* THE TASK
Your answer should be a single number: how many lines in the data below hold the string "irrevocable".

[Stored items]
····················

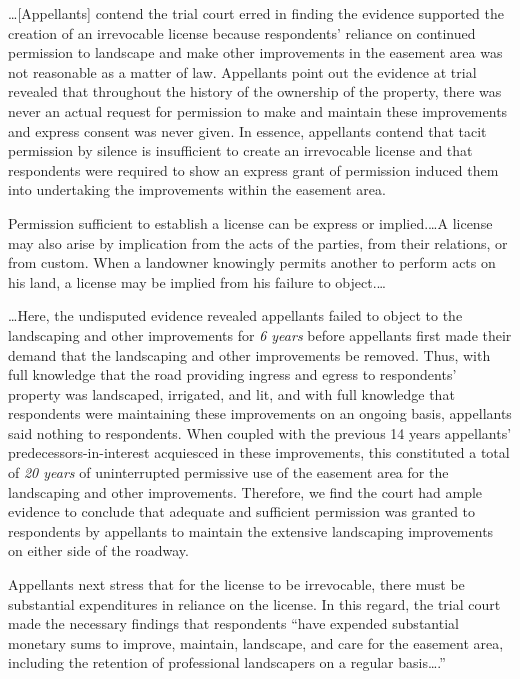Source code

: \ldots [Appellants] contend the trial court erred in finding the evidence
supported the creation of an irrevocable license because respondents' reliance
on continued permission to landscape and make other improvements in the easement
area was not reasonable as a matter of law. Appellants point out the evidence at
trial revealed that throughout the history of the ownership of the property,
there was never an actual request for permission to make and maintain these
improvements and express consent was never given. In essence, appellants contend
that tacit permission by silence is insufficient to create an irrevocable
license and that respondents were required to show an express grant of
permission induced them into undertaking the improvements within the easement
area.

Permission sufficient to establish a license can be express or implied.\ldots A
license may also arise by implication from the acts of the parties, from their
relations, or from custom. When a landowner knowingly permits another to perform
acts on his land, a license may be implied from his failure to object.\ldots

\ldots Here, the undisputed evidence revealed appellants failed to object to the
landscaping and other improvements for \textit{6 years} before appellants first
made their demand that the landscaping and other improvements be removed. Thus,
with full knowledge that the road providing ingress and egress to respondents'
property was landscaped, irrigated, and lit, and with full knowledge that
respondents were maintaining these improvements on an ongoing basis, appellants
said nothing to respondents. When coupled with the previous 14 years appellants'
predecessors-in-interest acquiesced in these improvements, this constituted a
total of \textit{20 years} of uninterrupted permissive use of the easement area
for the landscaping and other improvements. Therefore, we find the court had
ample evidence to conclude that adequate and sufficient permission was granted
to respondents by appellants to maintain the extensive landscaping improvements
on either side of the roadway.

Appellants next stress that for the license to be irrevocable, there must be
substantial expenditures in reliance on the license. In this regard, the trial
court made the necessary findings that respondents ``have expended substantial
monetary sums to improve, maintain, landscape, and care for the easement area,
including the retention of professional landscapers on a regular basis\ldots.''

····················

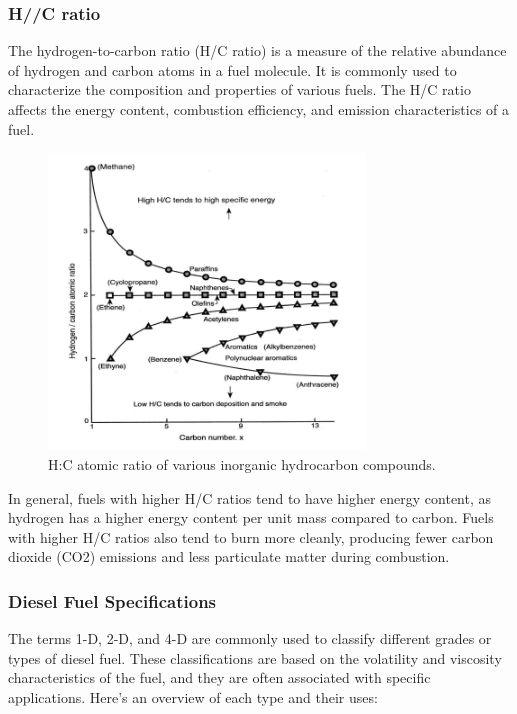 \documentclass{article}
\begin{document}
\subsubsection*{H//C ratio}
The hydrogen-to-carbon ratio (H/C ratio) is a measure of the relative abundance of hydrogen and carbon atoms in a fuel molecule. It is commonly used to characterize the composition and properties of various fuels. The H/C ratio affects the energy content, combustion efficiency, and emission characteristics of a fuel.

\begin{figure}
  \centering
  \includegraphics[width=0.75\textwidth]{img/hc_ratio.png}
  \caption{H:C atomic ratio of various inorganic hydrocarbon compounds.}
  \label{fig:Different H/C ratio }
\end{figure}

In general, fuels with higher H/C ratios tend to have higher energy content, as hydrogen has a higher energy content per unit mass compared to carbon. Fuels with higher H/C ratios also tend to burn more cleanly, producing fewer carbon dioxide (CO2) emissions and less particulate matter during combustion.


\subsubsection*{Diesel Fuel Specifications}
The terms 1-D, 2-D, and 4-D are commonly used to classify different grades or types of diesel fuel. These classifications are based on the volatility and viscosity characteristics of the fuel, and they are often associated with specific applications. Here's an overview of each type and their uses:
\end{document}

····················

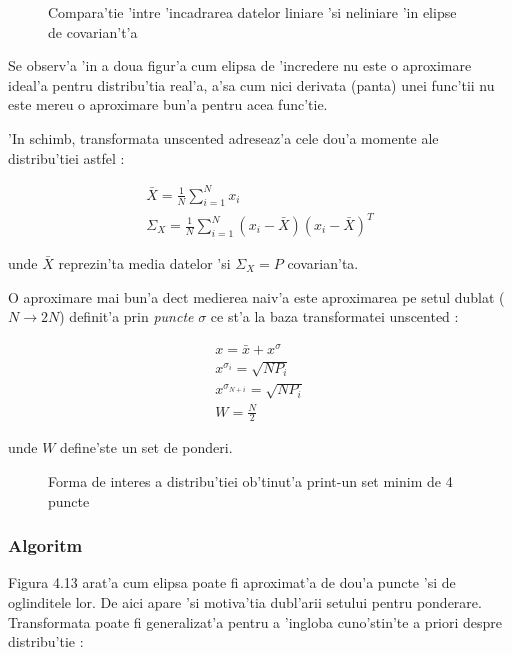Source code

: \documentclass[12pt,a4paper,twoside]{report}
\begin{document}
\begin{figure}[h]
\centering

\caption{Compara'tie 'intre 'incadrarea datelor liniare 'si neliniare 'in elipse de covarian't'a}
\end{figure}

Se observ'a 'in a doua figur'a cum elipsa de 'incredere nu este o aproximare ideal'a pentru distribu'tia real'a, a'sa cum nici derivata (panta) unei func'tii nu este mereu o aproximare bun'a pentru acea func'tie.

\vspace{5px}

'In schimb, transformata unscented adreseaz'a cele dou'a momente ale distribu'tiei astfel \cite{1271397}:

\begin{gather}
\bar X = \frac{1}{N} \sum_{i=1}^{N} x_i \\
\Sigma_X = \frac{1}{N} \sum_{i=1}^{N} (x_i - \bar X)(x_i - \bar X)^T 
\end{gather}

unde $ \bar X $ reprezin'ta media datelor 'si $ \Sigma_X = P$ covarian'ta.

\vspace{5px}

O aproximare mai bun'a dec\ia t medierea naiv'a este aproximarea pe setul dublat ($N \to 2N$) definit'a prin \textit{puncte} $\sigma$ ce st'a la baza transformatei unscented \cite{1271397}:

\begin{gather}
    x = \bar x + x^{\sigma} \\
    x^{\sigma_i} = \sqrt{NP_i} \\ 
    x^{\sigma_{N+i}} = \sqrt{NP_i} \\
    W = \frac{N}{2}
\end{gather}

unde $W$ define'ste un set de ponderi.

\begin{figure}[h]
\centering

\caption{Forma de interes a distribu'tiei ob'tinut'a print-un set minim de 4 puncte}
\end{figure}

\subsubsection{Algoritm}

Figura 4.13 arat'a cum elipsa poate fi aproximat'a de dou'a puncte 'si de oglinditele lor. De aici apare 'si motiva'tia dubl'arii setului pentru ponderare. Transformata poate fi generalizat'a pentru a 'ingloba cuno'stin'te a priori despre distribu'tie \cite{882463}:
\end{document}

····················

* REPLY TO THE EXERCISE
3